▼
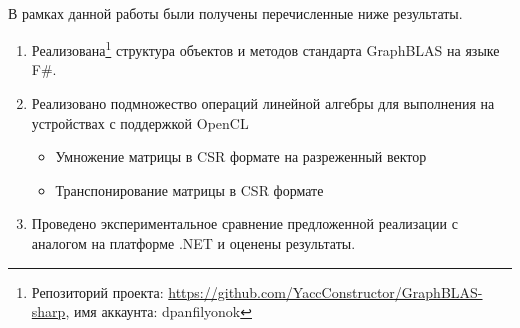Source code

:\paragraph{}
В рамках данной работы были получены перечисленные ниже результаты.
\begin{enumerate}
    \item Реализована\footnote{Репозиторий проекта: \url{https://github.com/YaccConstructor/GraphBLAS-sharp}, имя аккаунта: dpanfilyonok} структура объектов и методов стандарта GraphBLAS на языке F\#.
    \item Реализовано подмножество операций линейной алгебры для выполнения на устройствах с поддержкой OpenCL
    \begin{itemize}
      \item Умножение матрицы в CSR формате на разреженный вектор
      \item Транспонирование матрицы в CSR формате
    \end{itemize}
    \item Проведено экспериментальное сравнение предложенной реализации с аналогом на платформе .NET и оценены результаты.
\end{enumerate}
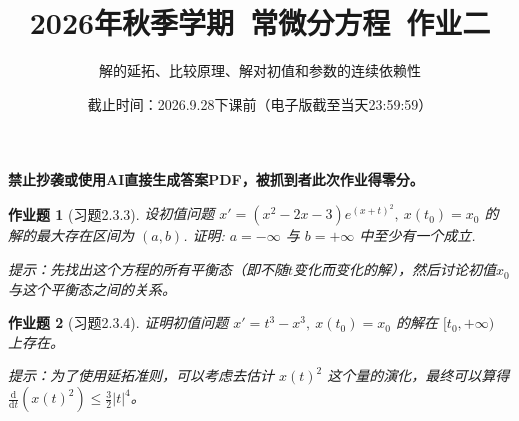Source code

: \documentclass[UTF8,fontset=windows,12pt]{ctexart}
\theoremstyle{kaiti-theorem}
\newtheorem{problem}{作业题}
\numberwithin{equation}{section}
\newcommand{\R}{\mathbb{R}}
\newcommand{\bds}[1]{\boldsymbol{#1}}  %
\newcommand{\ddt}{\frac{\mathrm{d}}{\mathrm{d}t}}
\newcommand{\xx}{{\bds{x}}}
\newcommand{\ff}{\bds{f}}
\begin{document}
\title{\LARGE{\bf  2026年秋季学期~常微分方程~作业二}}
\author{解的延拓、比较原理、解对初值和参数的连续依赖性}
\date{截止时间：2026.9.28下课前（电子版截至当天23:59:59）}

\maketitle

\textbf{禁止抄袭或使用AI直接生成答案PDF，被抓到者此次作业得零分。}


\begin{problem}[习题2.3.3]
设初值问题 $x'=(x^2-2x-3)e^{(x+t)^2},~ x(t_0)=x_0$ 的解的最大存在区间为 $(a,b)$. 证明: $a=-\infty$ 与 $b=+\infty$ 中至少有一个成立.

提示：先找出这个方程的所有平衡态（即不随$t$变化而变化的解），然后讨论初值$x_0$与这个平衡态之间的关系。
\end{problem}

\begin{problem}[习题2.3.4] 
证明初值问题 $x'=t^3-x^3,~ x(t_0)=x_0$ 的解在 $[t_0,+\infty)$ 上存在。

提示：为了使用延拓准则，可以考虑去估计 $x(t)^2$ 这个量的演化，最终可以算得 $\ddt(x(t)^2)\leqslant \frac32 |t|^4$。
\end{problem}

%
\end{document}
▲
ACTION ITEM
Search the records above for the string "problem". Copy every line that contains it.

REPLY
\newtheorem{problem}{作业题}
\begin{problem}[习题2.3.3]
\end{problem}
\begin{problem}[习题2.3.4] 
\end{problem}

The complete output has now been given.